■ Work item:
Considering the entries that follow, report how many lines include the string "length", giving the number alone.

■ Material for this task:
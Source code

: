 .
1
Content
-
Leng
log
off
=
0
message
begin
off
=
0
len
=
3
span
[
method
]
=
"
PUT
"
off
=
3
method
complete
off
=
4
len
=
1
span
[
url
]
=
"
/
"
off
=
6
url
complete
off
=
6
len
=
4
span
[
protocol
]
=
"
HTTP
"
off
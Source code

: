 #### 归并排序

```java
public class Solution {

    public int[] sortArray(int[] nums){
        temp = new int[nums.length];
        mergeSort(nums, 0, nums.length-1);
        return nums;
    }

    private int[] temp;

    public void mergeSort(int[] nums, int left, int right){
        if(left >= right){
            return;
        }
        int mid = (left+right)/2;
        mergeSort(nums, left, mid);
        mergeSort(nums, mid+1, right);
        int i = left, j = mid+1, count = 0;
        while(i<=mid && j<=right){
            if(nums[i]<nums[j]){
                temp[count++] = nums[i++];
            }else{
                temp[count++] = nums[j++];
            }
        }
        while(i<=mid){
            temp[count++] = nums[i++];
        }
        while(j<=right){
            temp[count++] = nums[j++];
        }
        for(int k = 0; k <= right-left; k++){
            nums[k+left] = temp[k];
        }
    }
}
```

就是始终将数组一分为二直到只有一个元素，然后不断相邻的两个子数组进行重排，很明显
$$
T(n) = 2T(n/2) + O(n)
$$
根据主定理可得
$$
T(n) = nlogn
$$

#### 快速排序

■ Written response:
2